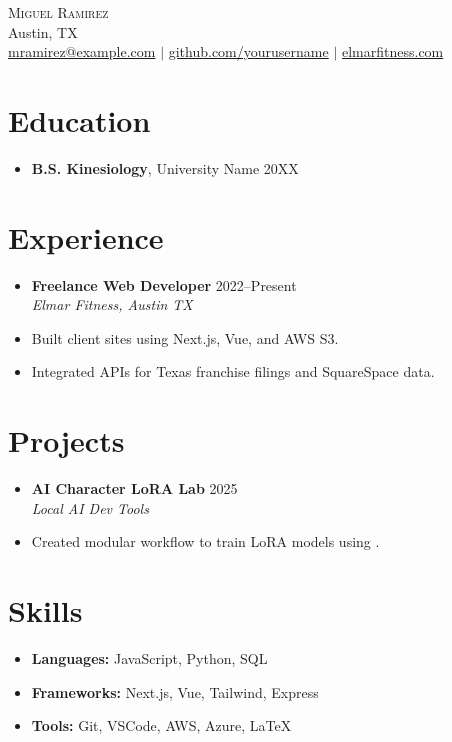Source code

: \documentclass[letterpaper,10pt]{article}
\newcommand{\resumeItem}[1]{\item\small{#1}}
\newcommand{\resumeSubheading}[4]{
  \vspace{-1pt}\item
    \textbf{#1} \hfill #2 \\
    \textit{\small#3} \hfill \textit{\small #4}
}
\begin{document}
\begin{center}
  {\Huge \scshape Miguel Ramirez} \\ \vspace{1pt}
  Austin, TX \\ 
  \href{mailto:mramirez@example.com}{mramirez@example.com} $|$
  \href{https://github.com/yourusername}{github.com/yourusername} $|$
  \href{https://elmarfitness.com}{elmarfitness.com}
\end{center}

\section*{Education}
\begin{itemize}[leftmargin=0.15in]
  \item[]
    \textbf{B.S. Kinesiology}, University Name \hfill 20XX
\end{itemize}

\section*{Experience}
\begin{itemize}[leftmargin=0.15in]
  \resumeSubheading
    {Freelance Web Developer}{2022–Present}
    {Elmar Fitness, Austin TX}{}
    \resumeItem{Built client sites using Next.js, Vue, and AWS S3.}
    \resumeItem{Integrated APIs for Texas franchise filings and SquareSpace data.}
\end{itemize}

\section*{Projects}
\begin{itemize}[leftmargin=0.15in]
  \resumeSubheading
    {AI Character LoRA Lab}{2025}
    {Local AI Dev Tools}{}
    \resumeItem{Created modular workflow to train LoRA models using \texttt{\detokenize{kohya_ss}}.}
\end{itemize}

\section*{Skills}
\begin{itemize}[leftmargin=0.15in, label={}]
  \item \textbf{Languages:} JavaScript, Python, SQL
  \item \textbf{Frameworks:} Next.js, Vue, Tailwind, Express
  \item \textbf{Tools:} Git, VSCode, AWS, Azure, LaTeX
\end{itemize}
\end{document}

### Work order:
Without the images, output all the entries exactly as they stand.

### Solved problem:
Source code

: \documentclass[letterpaper,10pt]{article}
\newcommand{\resumeItem}[1]{\item\small{#1}}
\newcommand{\resumeSubheading}[4]{
  \vspace{-1pt}\item
    \textbf{#1} \hfill #2 \\
    \textit{\small#3} \hfill \textit{\small #4}
}
\begin{document}
\begin{center}
  {\Huge \scshape Miguel Ramirez} \\ \vspace{1pt}
  Austin, TX \\ 
  \href{mailto:mramirez@example.com}{mramirez@example.com} $|$
  \href{https://github.com/yourusername}{github.com/yourusername} $|$
  \href{https://elmarfitness.com}{elmarfitness.com}
\end{center}

\section*{Education}
\begin{itemize}[leftmargin=0.15in]
  \item[]
    \textbf{B.S. Kinesiology}, University Name \hfill 20XX
\end{itemize}

\section*{Experience}
\begin{itemize}[leftmargin=0.15in]
  \resumeSubheading
    {Freelance Web Developer}{2022–Present}
    {Elmar Fitness, Austin TX}{}
    \resumeItem{Built client sites using Next.js, Vue, and AWS S3.}
    \resumeItem{Integrated APIs for Texas franchise filings and SquareSpace data.}
\end{itemize}

\section*{Projects}
\begin{itemize}[leftmargin=0.15in]
  \resumeSubheading
    {AI Character LoRA Lab}{2025}
    {Local AI Dev Tools}{}
    \resumeItem{Created modular workflow to train LoRA models using \texttt{\detokenize{kohya_ss}}.}
\end{itemize}

\section*{Skills}
\begin{itemize}[leftmargin=0.15in, label={}]
  \item \textbf{Languages:} JavaScript, Python, SQL
  \item \textbf{Frameworks:} Next.js, Vue, Tailwind, Express
  \item \textbf{Tools:} Git, VSCode, AWS, Azure, LaTeX
\end{itemize}
\end{document}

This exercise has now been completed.